Although one-to-one literacy instruction delivered in person is generally considered to be the most effective method of advancing students' literacy skills, McKenna, Reinking, and Labbo (1999) challenged the conventional practice of bringing students to university-based reading clinics to receive intense literacy instruction. Because there are a limited number of students who can receive instruction in this way because of scheduling and transportation difficulties, McKenna and colleagues believed distance technology (often referred to as videoconferencing) was a foreseeable and promising medium for increasing the accessibility of one-to-one literacy instruction. Recently, McKenna and Walpole (2007) renewed the call for using technology at university-based reading clinics, underscoring the need for research investigating its effectiveness.

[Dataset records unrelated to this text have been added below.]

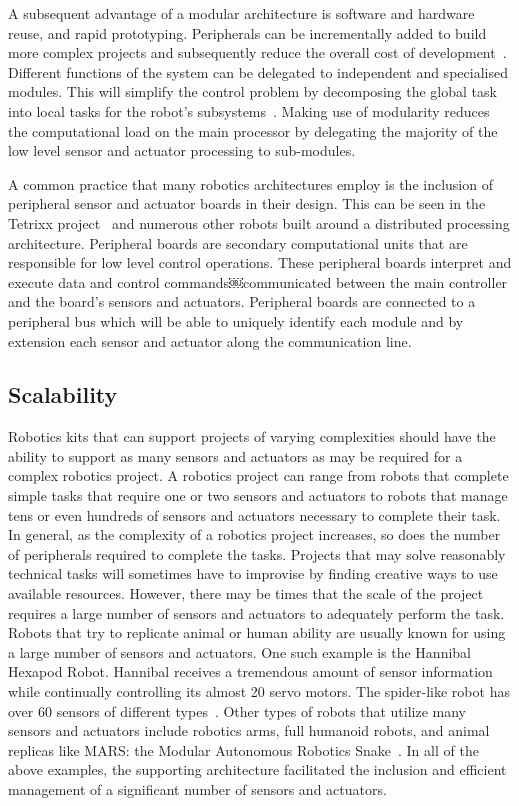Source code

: A subsequent advantage of a modular architecture is software and hardware reuse, and rapid prototyping. Peripherals can be incrementally added to build more complex projects and subsequently reduce the overall cost of development~\parencite{modcom}. Different functions of the system can be delegated to independent and specialised modules. This will simplify the control problem by decomposing the global task into local tasks for the robot's subsystems~\parencite{rdk}. Making use of modularity reduces the computational load on the main processor by delegating the majority of the low level sensor and actuator processing to sub-modules. 

A common practice that many robotics architectures employ is the inclusion of peripheral sensor and actuator boards in their design. This can be seen in the Tetrixx project~\parencite{tetrixx} and numerous other robots built around a distributed processing architecture. Peripheral boards are secondary computational units that are responsible for low level control operations. These peripheral boards interpret and execute data and control commands￼communicated between the main controller and the board's sensors and actuators. Peripheral boards are connected to a peripheral bus which will be able to uniquely identify each module and by extension each sensor and actuator along the communication line. 

 

\subsection{Scalability} %
\label{sub:scalability}
Robotics kits that can support projects of varying complexities should have the ability to support as many sensors and actuators as may be required for a complex robotics project. A robotics project can range from robots that complete simple tasks that require one or two sensors and actuators to robots that manage tens or even hundreds of sensors and actuators necessary to complete their task. In general, as the complexity of a robotics project increases, so does the number of peripherals required to complete the tasks. Projects that may solve reasonably technical tasks will sometimes have to improvise by finding creative ways to use available resources. However, there may be times that the scale of the project requires a large number of sensors and actuators to adequately perform the task. Robots that try to replicate animal or human ability are usually known for using a large number of sensors and actuators. One such example is the Hannibal Hexapod Robot. Hannibal receives a tremendous amount of sensor  information while continually controlling its almost 20 servo motors.  The spider-like robot has over 60 sensors of different types~\parencite{hannibal}. Other types of robots that utilize many sensors and actuators include robotics arms, full humanoid robots, and animal replicas like MARS: the Modular  Autonomous Robotics Snake~\parencite{mars}. In all of the above examples, the supporting architecture facilitated the inclusion and efficient management of a significant number of sensors and actuators.

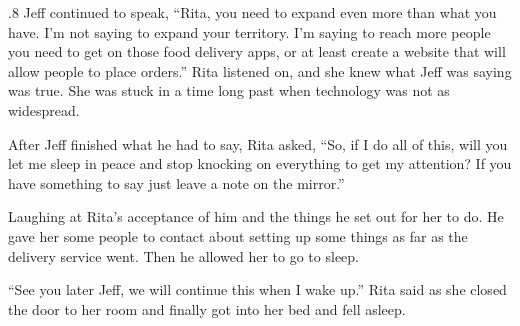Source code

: \documentclass{article}
\begin{document}
\begin{tcolorbox}[colback=white, colframe=my-green, coltitle=black, parskip=5mm, title=
    \textbf{Human-written Story}, breakable]
\begin{spacing}{.8}
        Jeff continued to speak, “Rita, you need to expand even more than what you have. I’m not saying to expand your territory. I’m saying to reach more people you need to get on those food delivery apps, or at least create a website that will allow people to place orders.” Rita listened on, and she knew what Jeff was saying was true. She was stuck in a time long past when technology was not as widespread. \\\par
        After Jeff finished what he had to say, Rita asked, “So, if I do all of this, will you let me sleep in peace and stop knocking on everything to get my attention? If you have something to say just leave a note on the mirror.” \\\par
        Laughing at Rita’s acceptance of him and the things he set out for her to do. He gave her some people to contact about setting up some things as far as the delivery service went. Then he allowed her to go to sleep. \\\par
        “See you later Jeff, we will continue this when I wake up.” Rita said as she closed the door to her room and finally got into her bed and fell asleep. 
        \end{spacing}
\end{tcolorbox}
\end{document}
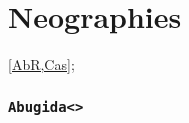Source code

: \newpage
\part{Neographies}
\cref{AbR,Cas};

\newpage
\section{\texttt{Abugida<\NameAbR>}}


\newpage
\section{\NameCas}
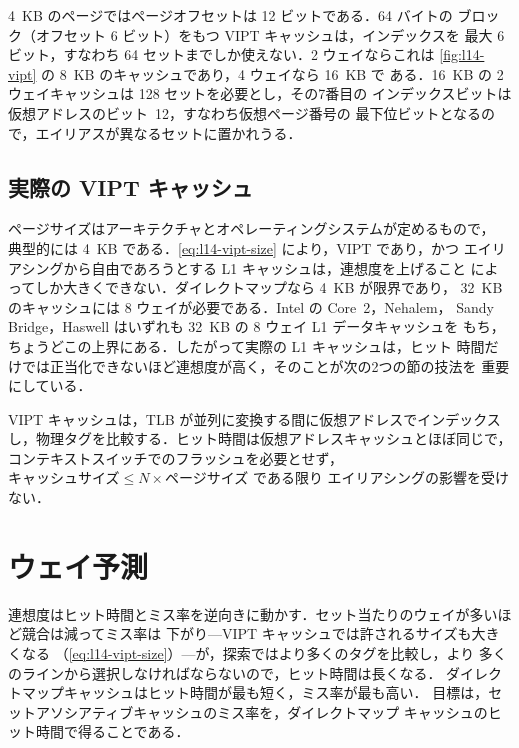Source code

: \documentclass[../main.tex]{subfiles}
\begin{document}
\begin{example}
  \label{ex:l14-vipt-size}
  4~KB のページではページオフセットは 12 ビットである．64 バイトの
  ブロック（オフセット 6 ビット）をもつ VIPT キャッシュは，インデックスを
  最大 6 ビット，すなわち 64 セットまでしか使えない．2 ウェイならこれは
  \cref{fig:l14-vipt} の 8~KB のキャッシュであり，4 ウェイなら 16~KB で
  ある．16~KB の 2 ウェイキャッシュは 128 セットを必要とし，その7番目の
  インデックスビットは仮想アドレスのビット~12，すなわち仮想ページ番号の
  最下位ビットとなるので，エイリアスが異なるセットに置かれうる．
\end{example}

\subsection{実際の VIPT キャッシュ}

ページサイズはアーキテクチャとオペレーティングシステムが定めるもので，
典型的には 4~KB である．\cref{eq:l14-vipt-size} により，VIPT であり，かつ
エイリアシングから自由であろうとする L1 キャッシュは，連想度を上げること
によってしか大きくできない．ダイレクトマップなら 4~KB が限界であり，
32~KB のキャッシュには 8 ウェイが必要である．Intel の Core~2，Nehalem，
Sandy Bridge，Haswell はいずれも 32~KB の 8 ウェイ L1 データキャッシュを
もち，ちょうどこの上界にある．したがって実際の L1 キャッシュは，ヒット
時間だけでは正当化できないほど連想度が高く，そのことが次の2つの節の技法を
重要にしている．

\begin{keypoint}
  VIPT キャッシュは，TLB が並列に変換する間に仮想アドレスでインデックス
  し，物理タグを比較する．ヒット時間は仮想アドレスキャッシュとほぼ同じで，
  コンテキストスイッチでのフラッシュを必要とせず，
  $\text{キャッシュサイズ} \le N \times \text{ページサイズ}$ である限り
  エイリアシングの影響を受けない．
\end{keypoint}

\section{ウェイ予測}
\label{sec:l14-way-prediction}

連想度はヒット時間とミス率を逆向きに動かす．セット当たりのウェイが多いほど競合は減ってミス率は
下がり---VIPT キャッシュでは許されるサイズも大きくなる
（\cref{eq:l14-vipt-size}）---が，探索ではより多くのタグを比較し，より
多くのラインから選択しなければならないので，ヒット時間は長くなる．
ダイレクトマップキャッシュはヒット時間が最も短く，ミス率が最も高い．
目標は，セットアソシアティブキャッシュのミス率を，ダイレクトマップ
キャッシュのヒット時間で得ることである．
\end{document}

The investigation of technology's applications by clinicians, however, has proven to be a very complex endeavor. Researchers have not agreed on the extent to or manner in which technology should be applied in a one-to-one setting; thus, generalizations from the existing literature are tentative at best. The issue is further complicated by the uniqueness of adolescents' instructional needs as well as the reading, writing, and classroom experiences that form their current level of literacy competency. Finally, because of the dynamic nature of reading clinics, technology application may be continually modified by the presence of individual students and the literacy concept being addressed. In spite of these complexities, it is important to continue to study the use of technology as a means of delivering one-to-one literacy instruction to those students I whose schedules or locations interfere with receiving instruction in person. Thomas Sabo Big Pendant
The purpose of this study, then, was to quantitatively determine the reading and spelling progress of ', adolescents who received one-to-one literacy instruction at our university-based reading clinic delivered t via videoconferencing. Using pre- and posttest reading and spelling scores, we attempted to answer the f following question: Was there a statistically significant difference between adolescents' pre- and posttest reading and spelling scores after receiving 16 one-to-one literacy tutoring sessions via videoconferencing technology?